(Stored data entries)

──────────────────────────────

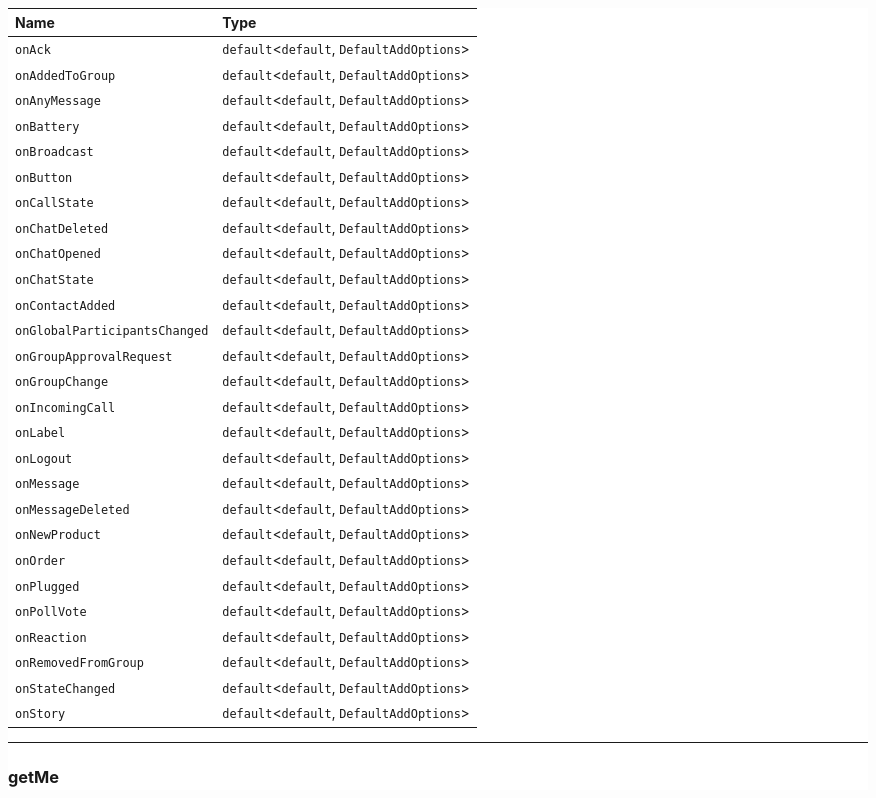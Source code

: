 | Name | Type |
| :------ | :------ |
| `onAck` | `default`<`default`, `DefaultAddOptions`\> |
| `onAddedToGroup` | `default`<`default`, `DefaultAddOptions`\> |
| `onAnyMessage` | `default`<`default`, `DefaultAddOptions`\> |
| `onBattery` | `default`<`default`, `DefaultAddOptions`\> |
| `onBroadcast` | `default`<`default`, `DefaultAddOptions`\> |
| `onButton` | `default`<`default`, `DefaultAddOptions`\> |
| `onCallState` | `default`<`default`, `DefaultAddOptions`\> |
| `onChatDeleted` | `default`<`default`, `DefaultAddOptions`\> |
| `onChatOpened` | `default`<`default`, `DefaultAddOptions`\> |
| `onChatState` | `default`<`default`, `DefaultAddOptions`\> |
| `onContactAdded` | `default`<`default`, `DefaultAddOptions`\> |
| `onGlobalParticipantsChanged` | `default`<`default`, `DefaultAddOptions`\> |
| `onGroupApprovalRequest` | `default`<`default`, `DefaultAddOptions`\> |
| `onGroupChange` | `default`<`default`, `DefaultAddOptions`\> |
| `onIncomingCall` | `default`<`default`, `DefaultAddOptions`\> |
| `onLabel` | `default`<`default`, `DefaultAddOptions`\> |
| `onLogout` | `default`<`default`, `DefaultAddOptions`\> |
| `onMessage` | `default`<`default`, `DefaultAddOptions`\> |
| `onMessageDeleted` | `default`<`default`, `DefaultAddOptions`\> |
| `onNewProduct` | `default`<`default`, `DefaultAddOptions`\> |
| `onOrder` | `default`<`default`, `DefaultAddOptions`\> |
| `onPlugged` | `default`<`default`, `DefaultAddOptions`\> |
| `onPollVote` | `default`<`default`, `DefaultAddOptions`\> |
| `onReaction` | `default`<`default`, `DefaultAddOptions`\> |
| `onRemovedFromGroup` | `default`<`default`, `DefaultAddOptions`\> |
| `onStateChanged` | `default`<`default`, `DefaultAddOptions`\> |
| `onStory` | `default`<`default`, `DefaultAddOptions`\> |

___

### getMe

──────────────────────────────

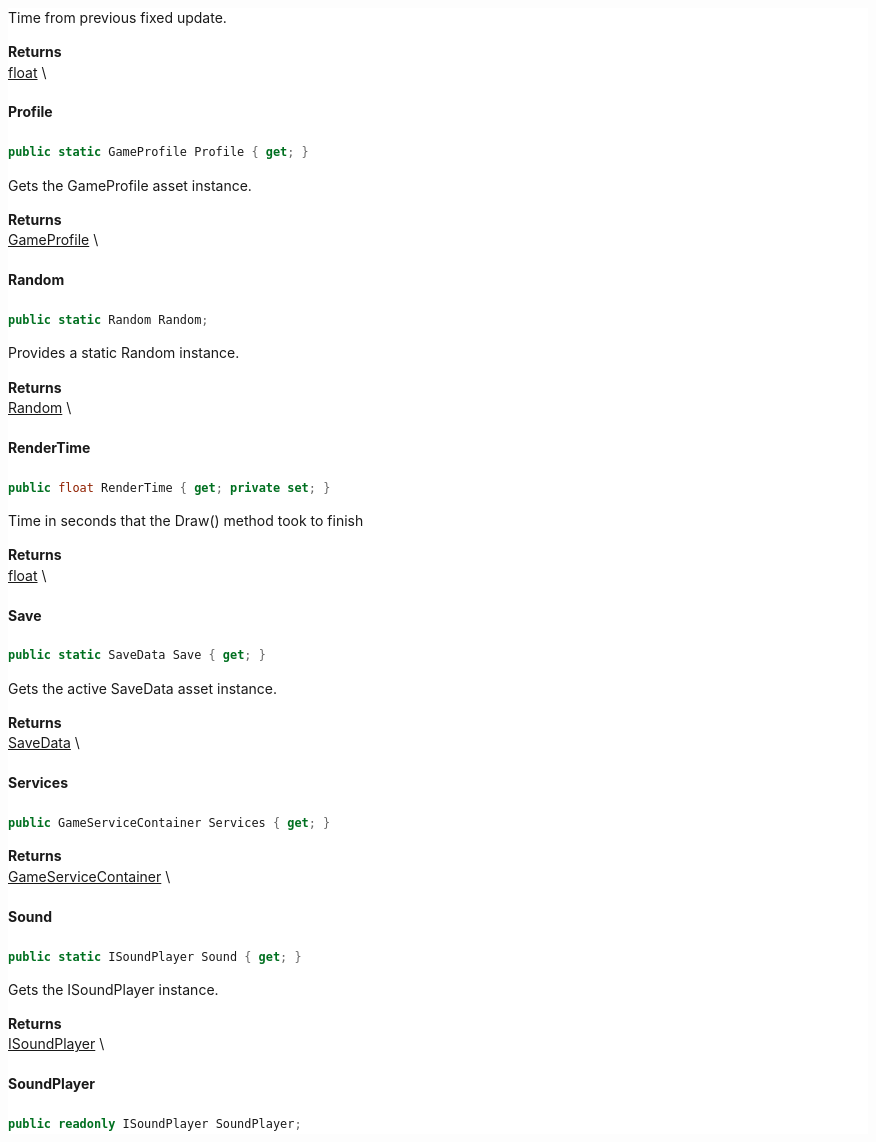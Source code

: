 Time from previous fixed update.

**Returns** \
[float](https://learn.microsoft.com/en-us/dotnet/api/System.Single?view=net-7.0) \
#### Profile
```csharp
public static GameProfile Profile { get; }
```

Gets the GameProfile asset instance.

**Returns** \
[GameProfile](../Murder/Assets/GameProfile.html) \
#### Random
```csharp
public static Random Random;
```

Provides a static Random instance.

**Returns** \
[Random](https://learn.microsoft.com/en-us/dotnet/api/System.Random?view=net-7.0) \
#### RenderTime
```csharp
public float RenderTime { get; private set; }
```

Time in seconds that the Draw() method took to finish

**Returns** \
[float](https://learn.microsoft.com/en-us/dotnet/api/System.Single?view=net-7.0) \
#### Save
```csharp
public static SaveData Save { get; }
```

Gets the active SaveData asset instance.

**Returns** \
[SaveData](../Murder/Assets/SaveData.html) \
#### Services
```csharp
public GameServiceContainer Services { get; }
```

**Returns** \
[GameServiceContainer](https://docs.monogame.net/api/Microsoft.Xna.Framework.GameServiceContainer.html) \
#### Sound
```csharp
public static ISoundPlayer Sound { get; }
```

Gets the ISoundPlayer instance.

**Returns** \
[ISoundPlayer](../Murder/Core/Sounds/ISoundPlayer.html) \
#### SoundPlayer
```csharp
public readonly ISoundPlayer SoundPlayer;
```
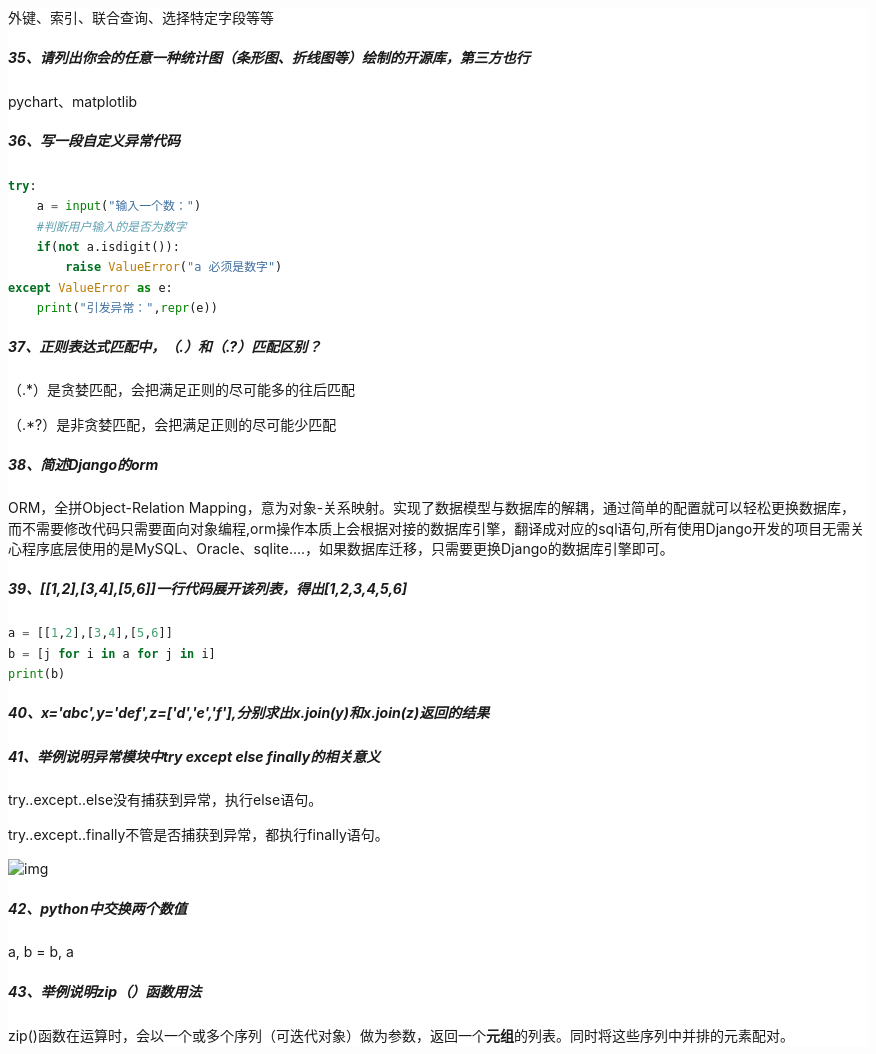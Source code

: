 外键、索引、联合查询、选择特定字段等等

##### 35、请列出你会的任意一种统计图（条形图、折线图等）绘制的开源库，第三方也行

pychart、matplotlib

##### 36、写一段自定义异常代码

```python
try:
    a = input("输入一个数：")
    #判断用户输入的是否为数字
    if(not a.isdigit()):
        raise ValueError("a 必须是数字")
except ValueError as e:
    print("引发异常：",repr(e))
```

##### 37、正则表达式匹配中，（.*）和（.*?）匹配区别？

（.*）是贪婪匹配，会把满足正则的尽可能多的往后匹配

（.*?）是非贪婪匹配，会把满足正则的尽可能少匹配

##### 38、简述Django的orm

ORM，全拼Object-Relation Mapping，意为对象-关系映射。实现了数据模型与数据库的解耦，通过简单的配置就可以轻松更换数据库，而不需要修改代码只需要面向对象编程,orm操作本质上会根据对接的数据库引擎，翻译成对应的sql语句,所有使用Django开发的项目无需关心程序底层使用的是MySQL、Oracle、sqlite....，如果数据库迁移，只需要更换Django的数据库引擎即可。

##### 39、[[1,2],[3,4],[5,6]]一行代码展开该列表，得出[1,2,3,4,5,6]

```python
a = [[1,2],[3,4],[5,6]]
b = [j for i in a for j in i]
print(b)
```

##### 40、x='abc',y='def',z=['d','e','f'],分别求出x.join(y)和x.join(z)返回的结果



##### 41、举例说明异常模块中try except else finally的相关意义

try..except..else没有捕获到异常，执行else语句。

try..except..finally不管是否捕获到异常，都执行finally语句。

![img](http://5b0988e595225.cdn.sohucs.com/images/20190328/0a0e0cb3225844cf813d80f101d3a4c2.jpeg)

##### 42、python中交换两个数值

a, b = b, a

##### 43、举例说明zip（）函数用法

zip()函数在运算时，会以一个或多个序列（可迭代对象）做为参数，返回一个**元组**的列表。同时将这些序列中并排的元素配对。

──────────────────────────────

What the exercise asks — Among the entries above, copy exactly the stretch from the line holding "Gets the active SaveData asset instance." through the line holding "##### 38、简述Django的orm", leaving out any pictures.

Exercise solution —
Gets the active SaveData asset instance.

**Returns** \
[SaveData](../Murder/Assets/SaveData.html) \
#### Services
```csharp
public GameServiceContainer Services { get; }
```

**Returns** \
[GameServiceContainer](https://docs.monogame.net/api/Microsoft.Xna.Framework.GameServiceContainer.html) \
#### Sound
```csharp
public static ISoundPlayer Sound { get; }
```

Gets the ISoundPlayer instance.

**Returns** \
[ISoundPlayer](../Murder/Core/Sounds/ISoundPlayer.html) \
#### SoundPlayer
```csharp
public readonly ISoundPlayer SoundPlayer;
```
Source code

: 外键、索引、联合查询、选择特定字段等等

##### 35、请列出你会的任意一种统计图（条形图、折线图等）绘制的开源库，第三方也行

pychart、matplotlib

##### 36、写一段自定义异常代码

```python
try:
    a = input("输入一个数：")
    #判断用户输入的是否为数字
    if(not a.isdigit()):
        raise ValueError("a 必须是数字")
except ValueError as e:
    print("引发异常：",repr(e))
```

##### 37、正则表达式匹配中，（.*）和（.*?）匹配区别？

（.*）是贪婪匹配，会把满足正则的尽可能多的往后匹配

（.*?）是非贪婪匹配，会把满足正则的尽可能少匹配

##### 38、简述Django的orm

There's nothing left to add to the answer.